When you add milk to a cup of coffee you can efficiently mix the components by stirring with a spoon: the system is brought from a state of separation – where the coffee and the milk exist in separate domains – to uniformity – where the coffee and milk are indistinguishably blended. In porous media such as soil and rock it is the complicated flow paths that dictate how efficient the mixing is. In multiphase flow – when two or more liquids or gases are flowing together through the pores – the flow will vary in complex ways both in time and space, and we so far know very little about how the mixing occurs under these circumstances.
In this project, we investigate the mechanisms behind, and establish physical explanations for how mixing occurs in multiphase flow through porous media. We approach this interdisciplinarily by combining novel numerical, experimental and theoretical methods. A postdoc has developed a unique fluorescence-based experimental rig for precisely imaging concentration distributions at the pore scale. We have developed robust and efficient numerical simulation tools and investigated how multiphase flow influences spreading and mixing of chemicals. The results show that spreading and mixing is strongly enhanced by the motion of the interface between the phases, which may have far-reaching consequences for transport in partially water-saturated soil. We are concurrently investigating simplified models to explain these findings theoretically.
Mixing is the operation by which a system is brought from segregation to uniformity. Solute mixing exerts an important influence on chemical reactions by bringing reactants in contact. It thus controls processes across a wide range of natural and industrial porous systems; spanning from CO2 sequestration in deep aquifers, to drug delivery in the human body. Recent work has shown that the mixing dynamics in porous media are chaotic, implying that fluid elements are elongated at an exponential rate, potentially changing reaction rates by orders of magnitude compared to the predictions of conventional models. However, despite its ubiquity, very little is currently known about solute mixing in multiphase flows, i.e. when two or more phases are flowing together in a porous medium. Only very recently have the numerical methods, experimental techniques and theories of related systems reached a level of maturation where a quantitative investigation of these processes is feasible.
In the project M4, I will develop a new theoretical framework for understanding and exploiting how multiphase flow controls mixing in porous media. To achieve this goal, I will develop numerical methods for highly accurate simulation of mixing in multiphase flows. With my collaborators, I will design and execute novel experiments imaging solute mixing in 3D porous media and microfluidic geometries. The output will include fundamental knowledge of how mixing occurs in a wide class of systems, open-source computational tools and novel microscale mixer designs.

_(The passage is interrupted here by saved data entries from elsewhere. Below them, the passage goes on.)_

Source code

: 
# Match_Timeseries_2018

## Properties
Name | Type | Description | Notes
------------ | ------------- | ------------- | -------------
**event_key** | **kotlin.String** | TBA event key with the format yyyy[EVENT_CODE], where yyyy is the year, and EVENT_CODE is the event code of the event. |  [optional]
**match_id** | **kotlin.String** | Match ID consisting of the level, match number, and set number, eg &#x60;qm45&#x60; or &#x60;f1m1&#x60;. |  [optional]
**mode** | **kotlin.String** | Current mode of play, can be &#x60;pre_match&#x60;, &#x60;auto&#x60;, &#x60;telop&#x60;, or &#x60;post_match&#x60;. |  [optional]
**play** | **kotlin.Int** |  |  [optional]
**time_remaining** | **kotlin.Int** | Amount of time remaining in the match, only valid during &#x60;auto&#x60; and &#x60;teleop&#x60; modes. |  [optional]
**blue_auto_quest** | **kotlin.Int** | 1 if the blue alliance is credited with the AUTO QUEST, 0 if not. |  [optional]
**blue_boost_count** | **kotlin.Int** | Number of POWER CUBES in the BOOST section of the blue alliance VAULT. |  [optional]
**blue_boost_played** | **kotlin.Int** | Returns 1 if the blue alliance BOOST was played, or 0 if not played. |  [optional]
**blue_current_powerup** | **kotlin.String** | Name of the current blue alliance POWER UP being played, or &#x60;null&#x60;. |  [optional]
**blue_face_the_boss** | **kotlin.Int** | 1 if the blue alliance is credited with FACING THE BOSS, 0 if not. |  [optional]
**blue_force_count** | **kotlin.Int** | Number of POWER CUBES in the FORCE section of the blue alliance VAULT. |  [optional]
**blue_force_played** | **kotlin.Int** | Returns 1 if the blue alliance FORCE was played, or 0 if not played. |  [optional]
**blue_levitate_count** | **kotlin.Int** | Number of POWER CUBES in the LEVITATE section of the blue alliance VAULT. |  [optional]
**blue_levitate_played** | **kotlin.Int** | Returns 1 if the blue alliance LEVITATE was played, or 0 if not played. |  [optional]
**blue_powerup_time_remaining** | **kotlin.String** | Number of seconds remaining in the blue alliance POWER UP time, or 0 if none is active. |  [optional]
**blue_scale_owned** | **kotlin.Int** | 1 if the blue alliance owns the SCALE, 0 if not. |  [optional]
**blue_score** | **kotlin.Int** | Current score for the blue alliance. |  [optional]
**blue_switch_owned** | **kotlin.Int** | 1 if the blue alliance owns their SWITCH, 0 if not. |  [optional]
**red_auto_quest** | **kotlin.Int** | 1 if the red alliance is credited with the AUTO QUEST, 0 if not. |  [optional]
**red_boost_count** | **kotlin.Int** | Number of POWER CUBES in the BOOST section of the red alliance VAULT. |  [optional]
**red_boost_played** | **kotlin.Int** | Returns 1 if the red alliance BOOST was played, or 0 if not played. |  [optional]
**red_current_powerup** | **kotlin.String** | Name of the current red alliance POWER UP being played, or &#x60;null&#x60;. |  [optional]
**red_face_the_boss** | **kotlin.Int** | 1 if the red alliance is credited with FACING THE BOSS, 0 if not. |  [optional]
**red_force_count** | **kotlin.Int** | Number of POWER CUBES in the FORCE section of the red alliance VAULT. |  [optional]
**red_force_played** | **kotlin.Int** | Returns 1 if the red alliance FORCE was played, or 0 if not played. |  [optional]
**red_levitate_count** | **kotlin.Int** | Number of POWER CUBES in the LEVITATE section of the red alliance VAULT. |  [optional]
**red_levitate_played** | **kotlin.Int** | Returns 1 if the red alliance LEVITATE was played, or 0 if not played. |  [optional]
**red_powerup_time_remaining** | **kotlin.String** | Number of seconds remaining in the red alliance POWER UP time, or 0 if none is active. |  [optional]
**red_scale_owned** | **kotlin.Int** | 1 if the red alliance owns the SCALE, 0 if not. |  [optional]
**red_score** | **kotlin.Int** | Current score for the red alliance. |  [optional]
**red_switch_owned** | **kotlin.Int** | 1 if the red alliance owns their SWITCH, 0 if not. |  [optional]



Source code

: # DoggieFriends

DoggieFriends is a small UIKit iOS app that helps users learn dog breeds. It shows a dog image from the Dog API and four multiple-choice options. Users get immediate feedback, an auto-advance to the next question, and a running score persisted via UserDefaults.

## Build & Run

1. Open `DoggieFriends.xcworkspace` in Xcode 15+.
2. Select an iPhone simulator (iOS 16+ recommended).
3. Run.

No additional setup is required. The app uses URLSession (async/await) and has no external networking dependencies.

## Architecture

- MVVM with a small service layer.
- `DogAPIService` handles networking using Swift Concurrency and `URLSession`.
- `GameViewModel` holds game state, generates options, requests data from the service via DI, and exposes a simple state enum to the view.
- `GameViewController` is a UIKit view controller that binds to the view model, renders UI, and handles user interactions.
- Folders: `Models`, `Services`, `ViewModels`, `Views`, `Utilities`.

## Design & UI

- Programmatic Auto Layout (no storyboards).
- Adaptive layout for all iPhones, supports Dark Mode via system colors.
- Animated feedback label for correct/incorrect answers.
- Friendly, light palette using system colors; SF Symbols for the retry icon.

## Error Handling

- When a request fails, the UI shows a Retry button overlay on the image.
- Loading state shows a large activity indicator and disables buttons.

M4 brings together world-leading, complementary expertise on its two key ingredients: multiphase flow and mixing in porous media. It involves partners from the Universities of Oslo and Rennes and SINTEF Digital, and is an interdisciplinary collaboration unifying theoretical, numerical and experimental approaches, building on nonlinear dynamics, fluid mechanics and computer science, with perspectives to the many applications of microfluidics.